An eighteenth century aristocratic Virginia plantation owner, Jefferson became the leading American theorist of liberty, democracy, and the rights of man. A slave owner, who condemned slavery as harmful to both whites and blacks, he held racist views of black inferiority and could not envision ex-slaves as citizens of a republic. Jefferson, a champion of states rights, who believed in limiting the size and power of the federal government, as president doubled the size of the nation through the Louisiana Purchase. He also used his presidential powers to wage war against the North African Barbary states, thus protecting American ships and seamen from seizure and enslavement.
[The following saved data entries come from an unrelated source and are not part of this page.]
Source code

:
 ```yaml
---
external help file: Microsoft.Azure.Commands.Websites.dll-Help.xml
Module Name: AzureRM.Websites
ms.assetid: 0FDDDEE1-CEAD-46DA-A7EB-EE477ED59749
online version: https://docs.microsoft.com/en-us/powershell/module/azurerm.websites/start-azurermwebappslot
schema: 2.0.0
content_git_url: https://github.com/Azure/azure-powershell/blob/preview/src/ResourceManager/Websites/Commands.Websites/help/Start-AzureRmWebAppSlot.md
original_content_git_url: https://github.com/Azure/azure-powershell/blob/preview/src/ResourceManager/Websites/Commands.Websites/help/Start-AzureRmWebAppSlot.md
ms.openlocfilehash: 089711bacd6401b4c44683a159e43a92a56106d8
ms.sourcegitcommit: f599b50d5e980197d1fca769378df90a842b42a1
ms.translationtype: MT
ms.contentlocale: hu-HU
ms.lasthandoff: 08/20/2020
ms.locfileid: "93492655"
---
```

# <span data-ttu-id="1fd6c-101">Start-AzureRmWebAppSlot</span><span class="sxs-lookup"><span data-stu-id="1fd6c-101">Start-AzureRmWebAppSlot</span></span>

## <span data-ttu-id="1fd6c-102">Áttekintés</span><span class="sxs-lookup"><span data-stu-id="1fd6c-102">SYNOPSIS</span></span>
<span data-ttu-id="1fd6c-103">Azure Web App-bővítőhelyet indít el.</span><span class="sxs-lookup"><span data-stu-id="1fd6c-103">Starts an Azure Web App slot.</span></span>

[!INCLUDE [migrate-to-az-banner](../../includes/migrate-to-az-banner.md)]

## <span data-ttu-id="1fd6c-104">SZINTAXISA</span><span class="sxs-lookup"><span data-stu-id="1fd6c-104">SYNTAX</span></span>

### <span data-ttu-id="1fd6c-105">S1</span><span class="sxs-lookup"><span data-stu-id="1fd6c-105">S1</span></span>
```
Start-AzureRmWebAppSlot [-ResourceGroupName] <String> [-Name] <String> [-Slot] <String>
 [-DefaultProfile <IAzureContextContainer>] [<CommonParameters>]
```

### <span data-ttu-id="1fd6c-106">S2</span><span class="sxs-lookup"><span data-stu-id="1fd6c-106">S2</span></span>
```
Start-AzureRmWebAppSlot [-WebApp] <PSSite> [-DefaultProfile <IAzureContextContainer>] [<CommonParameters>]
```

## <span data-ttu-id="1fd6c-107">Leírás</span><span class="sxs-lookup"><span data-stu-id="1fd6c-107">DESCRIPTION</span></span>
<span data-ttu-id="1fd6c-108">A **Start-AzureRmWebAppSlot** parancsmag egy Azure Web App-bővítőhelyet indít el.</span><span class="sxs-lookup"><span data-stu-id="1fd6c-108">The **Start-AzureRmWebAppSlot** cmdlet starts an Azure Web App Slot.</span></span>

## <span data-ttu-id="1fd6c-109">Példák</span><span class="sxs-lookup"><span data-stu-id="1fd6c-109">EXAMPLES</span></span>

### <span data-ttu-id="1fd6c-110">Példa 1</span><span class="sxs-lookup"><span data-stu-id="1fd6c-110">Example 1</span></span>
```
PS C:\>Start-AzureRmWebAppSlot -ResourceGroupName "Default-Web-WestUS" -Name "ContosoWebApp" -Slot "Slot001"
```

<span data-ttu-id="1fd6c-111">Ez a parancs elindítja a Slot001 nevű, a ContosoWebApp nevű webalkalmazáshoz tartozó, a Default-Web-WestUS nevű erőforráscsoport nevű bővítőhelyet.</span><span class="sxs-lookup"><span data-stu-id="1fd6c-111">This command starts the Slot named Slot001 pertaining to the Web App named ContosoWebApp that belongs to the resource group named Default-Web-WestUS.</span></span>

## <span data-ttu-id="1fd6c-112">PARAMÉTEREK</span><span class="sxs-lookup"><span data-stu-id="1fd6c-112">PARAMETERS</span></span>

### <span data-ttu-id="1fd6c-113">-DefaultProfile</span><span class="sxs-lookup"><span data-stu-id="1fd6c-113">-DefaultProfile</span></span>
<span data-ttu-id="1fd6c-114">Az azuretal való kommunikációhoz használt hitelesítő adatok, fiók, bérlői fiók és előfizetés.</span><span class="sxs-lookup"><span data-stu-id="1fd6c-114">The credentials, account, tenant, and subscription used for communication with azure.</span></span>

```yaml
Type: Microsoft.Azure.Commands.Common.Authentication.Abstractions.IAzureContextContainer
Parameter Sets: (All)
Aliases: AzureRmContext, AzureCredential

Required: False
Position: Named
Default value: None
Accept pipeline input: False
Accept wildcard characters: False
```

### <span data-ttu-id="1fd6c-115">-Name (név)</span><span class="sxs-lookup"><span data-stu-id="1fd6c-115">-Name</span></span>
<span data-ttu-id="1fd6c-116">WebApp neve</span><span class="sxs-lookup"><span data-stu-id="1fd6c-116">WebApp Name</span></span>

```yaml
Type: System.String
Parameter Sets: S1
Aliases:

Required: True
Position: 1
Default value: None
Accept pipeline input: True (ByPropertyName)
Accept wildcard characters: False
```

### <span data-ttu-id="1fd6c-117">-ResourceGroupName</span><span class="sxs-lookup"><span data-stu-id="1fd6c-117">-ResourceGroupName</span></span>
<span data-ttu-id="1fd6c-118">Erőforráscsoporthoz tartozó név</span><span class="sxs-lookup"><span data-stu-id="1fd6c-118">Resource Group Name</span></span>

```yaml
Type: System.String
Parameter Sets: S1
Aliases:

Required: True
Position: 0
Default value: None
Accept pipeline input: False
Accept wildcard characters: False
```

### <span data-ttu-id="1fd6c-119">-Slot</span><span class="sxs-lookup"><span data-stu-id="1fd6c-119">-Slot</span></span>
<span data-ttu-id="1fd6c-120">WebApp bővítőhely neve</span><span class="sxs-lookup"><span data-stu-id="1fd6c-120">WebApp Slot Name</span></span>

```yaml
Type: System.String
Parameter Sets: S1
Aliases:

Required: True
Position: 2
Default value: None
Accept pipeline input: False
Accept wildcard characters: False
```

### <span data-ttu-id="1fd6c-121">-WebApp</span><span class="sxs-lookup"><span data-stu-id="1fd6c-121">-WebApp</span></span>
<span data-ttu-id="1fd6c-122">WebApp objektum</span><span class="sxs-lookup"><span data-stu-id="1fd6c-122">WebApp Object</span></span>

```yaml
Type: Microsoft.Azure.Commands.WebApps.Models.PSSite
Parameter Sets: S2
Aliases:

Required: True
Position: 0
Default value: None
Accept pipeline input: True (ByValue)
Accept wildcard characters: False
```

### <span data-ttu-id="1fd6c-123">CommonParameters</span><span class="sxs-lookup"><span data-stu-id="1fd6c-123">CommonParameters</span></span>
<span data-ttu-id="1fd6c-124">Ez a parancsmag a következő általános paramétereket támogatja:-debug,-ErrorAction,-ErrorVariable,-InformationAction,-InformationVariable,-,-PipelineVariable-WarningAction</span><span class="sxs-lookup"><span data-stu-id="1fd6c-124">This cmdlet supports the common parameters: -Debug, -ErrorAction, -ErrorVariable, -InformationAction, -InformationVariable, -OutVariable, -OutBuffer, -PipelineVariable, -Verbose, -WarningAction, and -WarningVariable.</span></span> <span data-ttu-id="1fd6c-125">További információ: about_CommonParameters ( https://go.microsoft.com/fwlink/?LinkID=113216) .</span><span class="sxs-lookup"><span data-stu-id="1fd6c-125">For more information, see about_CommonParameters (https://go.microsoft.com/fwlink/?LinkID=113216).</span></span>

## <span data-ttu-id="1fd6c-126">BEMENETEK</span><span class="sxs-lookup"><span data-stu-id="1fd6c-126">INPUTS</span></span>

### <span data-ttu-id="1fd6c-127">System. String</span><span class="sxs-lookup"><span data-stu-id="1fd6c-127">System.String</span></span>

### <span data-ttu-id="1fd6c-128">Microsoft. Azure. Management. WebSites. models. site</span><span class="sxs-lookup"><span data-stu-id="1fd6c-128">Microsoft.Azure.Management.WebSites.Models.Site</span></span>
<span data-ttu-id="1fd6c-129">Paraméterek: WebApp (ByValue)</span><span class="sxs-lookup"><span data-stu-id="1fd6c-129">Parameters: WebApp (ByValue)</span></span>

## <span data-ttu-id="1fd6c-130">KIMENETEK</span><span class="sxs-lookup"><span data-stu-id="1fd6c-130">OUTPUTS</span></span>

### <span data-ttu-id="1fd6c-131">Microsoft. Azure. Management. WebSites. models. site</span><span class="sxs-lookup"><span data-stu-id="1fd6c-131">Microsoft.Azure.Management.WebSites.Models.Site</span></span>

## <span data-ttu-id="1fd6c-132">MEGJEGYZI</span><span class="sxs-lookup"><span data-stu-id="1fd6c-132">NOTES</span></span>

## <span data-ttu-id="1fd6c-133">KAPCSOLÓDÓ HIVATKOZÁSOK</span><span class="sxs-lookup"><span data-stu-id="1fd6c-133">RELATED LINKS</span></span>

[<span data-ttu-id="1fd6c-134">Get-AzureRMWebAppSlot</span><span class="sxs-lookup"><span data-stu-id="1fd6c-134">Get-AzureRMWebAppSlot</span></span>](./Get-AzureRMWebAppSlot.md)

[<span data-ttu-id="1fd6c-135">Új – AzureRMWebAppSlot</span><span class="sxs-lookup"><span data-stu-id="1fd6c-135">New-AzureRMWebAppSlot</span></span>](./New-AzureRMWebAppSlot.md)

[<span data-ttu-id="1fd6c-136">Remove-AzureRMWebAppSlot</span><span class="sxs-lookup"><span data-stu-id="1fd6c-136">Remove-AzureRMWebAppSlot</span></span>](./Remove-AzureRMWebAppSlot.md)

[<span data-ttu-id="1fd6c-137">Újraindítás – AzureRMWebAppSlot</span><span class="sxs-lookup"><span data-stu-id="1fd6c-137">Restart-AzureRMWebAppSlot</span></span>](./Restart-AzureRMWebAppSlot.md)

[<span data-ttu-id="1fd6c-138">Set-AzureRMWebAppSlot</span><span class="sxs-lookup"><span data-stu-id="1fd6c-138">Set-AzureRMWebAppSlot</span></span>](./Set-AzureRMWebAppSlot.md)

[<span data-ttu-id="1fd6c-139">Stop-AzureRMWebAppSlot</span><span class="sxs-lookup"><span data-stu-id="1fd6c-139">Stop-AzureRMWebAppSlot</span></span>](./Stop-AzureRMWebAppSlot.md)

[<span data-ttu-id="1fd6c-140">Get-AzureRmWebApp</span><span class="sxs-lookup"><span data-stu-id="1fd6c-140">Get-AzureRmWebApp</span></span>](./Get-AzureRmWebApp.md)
R. B. Bernstein effectively sketches the historical and personal context surrounding Jefferson’s life. He describes the crushing burden of debt that worried Jefferson throughout his career, exacerbated during his retirement by a constant stream of visitors who expected to be welcomed, fed, and sometimes housed at Jefferson’s expense. The debts, against which his land and slaves were pledged, frustrated any ideas Jefferson might have of following Washington’s example of freeing his slaves; it also prevented him from leaving Monticello to his family. Bernstein evenhandedly depicts Jefferson’s opposition to Alexander Hamilton’s nationalizing program during the 1790’s, and his struggles with the Hamiltonian financial system as president. In a brief discussion of the controversy over Jefferson’s sexual relations with his slave Sally Hemings, Bernstein carefully assesses the evidence indicating that Jefferson probably fathered her children.
Bernstein’s extensive endnotes provide a useful bibliography of works dealing with the American Revolution and Early Republic.